The fact that European households have been able to save in 2022 is positive in a scenario of such high inflation. In Spain, for example, prices rose by an average of 8.4% for the year as a whole compared to 2021, so it is good news that families have been able to save despite the increase in their expenses.

It should be borne in mind, however, that these savings are not distributed evenly among all families, something that the Bank of Spain and the European Central Bank have warned about on many occasions; So the savings of 2022 could also have been concentrated in the hands of a few, while other families will not have been able to save at all and others will have even had to finance their expenses from credit.

The level of savings of Spaniards in 2022 was much lower than in 2021, when inflation rose by an average of 3% (five points less than last year) and they managed to preserve 13.8% of their income. In 2020, administrative restrictions to fight the pandemic made consumption difficult (due to home confinements, capacity limitations and fear during the recovery), which is why Spaniards saved 17.5%, a record for the series.

In 2022, with the definitive end of the pandemic, spending was prioritised, which was also much more expensive than usual, hence savings fell to 7.6%, a figure also lower than that of 2019, of 8.2%, but in line with the average recorded in the years prior to the pandemic.

Poorer families

One of the reasons that influences a family's ability to save is their income: whether or not their income has risen above inflation. In the case of Spain, real gross disposable income – what a household earns after deducting taxes and social contributions and filtering out the impact of rising prices – fell by 2022.2% in 78, which means that families were poorer.

Despite this drop in income, they were able to save in aggregate terms, although they did so less than the previous year.

The fall in the disposable income of Spanish families was the fifth steepest in the EU, behind only Estonians (-5.9%), Lithuanians (-5.4%), Czechs (-4.7%) and Latvians (-3.1%). In these four countries, average inflation last year was much higher than in Spain: in Slovakia it was 19.8%, in Lithuania it was 18.9%, in the Czech Republic it was 14.8% and in Latvia it was 17.2%, which justifies the impoverishment of their households. Despite the fact that inflation in Spain was lower (8.4%), given that incomes rose very little – mainly wages – the loss of disposable income was very high.

In the EU as a whole, the average loss of income was 0.76%, much lower than in Spain, because there were nine countries in which household incomes increased despite inflation.
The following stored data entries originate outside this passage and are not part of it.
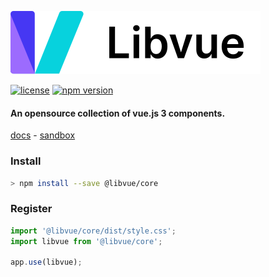 [![logo](https://github.com/harmendv/libvue/raw/main/public/logo.svg)](https://github.com/harmendv/libvue/raw/main/public/logo.svg)

[![license](https://img.shields.io/badge/license-MIT-blue)](https://img.shields.io/badge/license-MIT-blue)
[![npm version](https://badge.fury.io/js/@libvue%2Fcore.svg)](https://badge.fury.io/js/@libvue%2Fcore)

#### An opensource collection of vue.js 3 components.

[docs](https://harmendv.github.io/libvue/) - [sandbox](https://harmendv.github.io/libvue/#/playground)

### Install

```bash
> npm install --save @libvue/core
```

### Register

```js
import '@libvue/core/dist/style.css';
import libvue from '@libvue/core';

app.use(libvue);
```
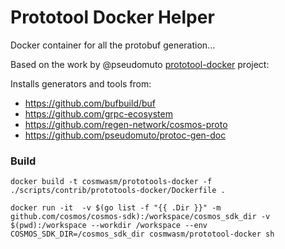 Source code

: Prototool Docker Helper
=======================
Docker container for all the protobuf generation... 

Based on the work by @pseudomuto [prototool-docker](https://github.com/charithe/prototool-docker) project:

Installs generators and tools from:

* https://github.com/bufbuild/buf
* https://github.com/grpc-ecosystem
* https://github.com/regen-network/cosmos-proto
* https://github.com/pseudomuto/protoc-gen-doc

### Build
```shell script
docker build -t cosmwasm/prototools-docker -f ./scripts/contrib/prototools-docker/Dockerfile .
```

```shell script
docker run -it  -v $(go list -f "{{ .Dir }}" -m github.com/cosmos/cosmos-sdk):/workspace/cosmos_sdk_dir -v $(pwd):/workspace --workdir /workspace --env COSMOS_SDK_DIR=/cosmos_sdk_dir cosmwasm/prototool-docker sh
```
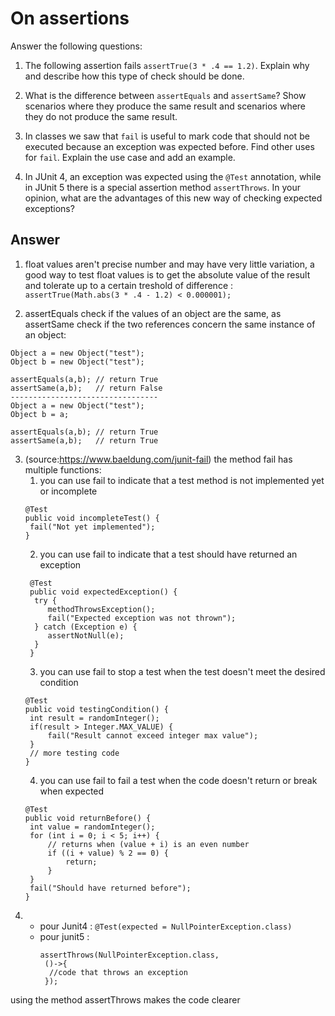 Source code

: # On assertions

Answer the following questions:

1. The following assertion fails `assertTrue(3 * .4 == 1.2)`. Explain why and describe how this type of check should be done.
2. What is the difference between `assertEquals` and `assertSame`? Show scenarios where they produce the same result and scenarios where they do not produce the same result.

3. In classes we saw that `fail` is useful to mark code that should not be executed because an exception was expected before. Find other uses for `fail`. Explain the use case and add an example.

4. In JUnit 4, an exception was expected using the `@Test` annotation, while in JUnit 5 there is a special assertion method `assertThrows`. In your opinion, what are the advantages of this new way of checking expected exceptions?

## Answer

1. float values aren't precise number and may have very little variation, a good way to test float values is to get the absolute value of the result and tolerate up to a certain treshold of difference :
```assertTrue(Math.abs(3 * .4 - 1.2) < 0.000001);```

2. assertEquals check if the values of an object are the same, as assertSame check if the two references concern the same instance of an object:
```
Object a = new Object("test");
Object b = new Object("test");

assertEquals(a,b); // return True
assertSame(a,b);   // return False
---------------------------------
Object a = new Object("test");
Object b = a;

assertEquals(a,b); // return True
assertSame(a,b);   // return True
 ```

3. (source:https://www.baeldung.com/junit-fail) the method fail has multiple functions:
   1. you can use fail to indicate that a test method is not implemented yet or incomplete
   ```
   @Test
   public void incompleteTest() {
    fail("Not yet implemented");
   } 
   ```
   2. you can use fail to indicate that a test should have returned an exception
   ```
    @Test
    public void expectedException() {
     try {
        methodThrowsException();
        fail("Expected exception was not thrown");
     } catch (Exception e) {
        assertNotNull(e);
     }
    }
   ```
   3. you can use fail to stop a test when the test doesn't meet the desired condition
   ```
   @Test
   public void testingCondition() {
    int result = randomInteger();
    if(result > Integer.MAX_VALUE) {
        fail("Result cannot exceed integer max value");
    }
    // more testing code
   }
   ```
   4. you can use fail to fail a test when the code doesn't return or break when expected
   ```
   @Test
   public void returnBefore() {
    int value = randomInteger();
    for (int i = 0; i < 5; i++) {
        // returns when (value + i) is an even number
        if ((i + value) % 2 == 0) {
            return;
        }
    }
    fail("Should have returned before");
   }
   ```
4.
   - pour Junit4 : ``` @Test(expected = NullPointerException.class) ```
   - pour junit5 :
     ```
     assertThrows(NullPointerException.class,
      ()->{
       //code that throws an exception   
      });
     ```
using the method assertThrows makes the code clearer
Notable among them are Croatia, with an increase of 3.9%, Greece (+1.6%) and Hungary (+1.3%).

Household disposable income in Spain fell again last year, just as it did in 2020, when it sank by 1.4%, and despite the fact that it had recovered last year. If we analyse its evolution prior to the pandemic, the income of Spanish families has not fallen since the years following the financial crisis. At the beginning of the century until 2009 it was growing, but from 2010 to 2013 it fell year after year, and since 2014 it had returned to positive territory.

"If we look at developments in the EU over the past two decades, after negative rates between 2010 and 2013 due to the global financial and economic crisis, the real adjusted gross disposable income of households per capita increased from 2014 to 2021. In 2020, during the initial year following the COVID-19 crisis, the pace of change slowed but remained positive. After a record growth of 2.8% in 2021, the highest in the last two decades, in 2022 the increase in nominal value (+6.3%) was lower than the increase in prices (+7.2%), so there was a decrease in the real value observed," Eurostat reports.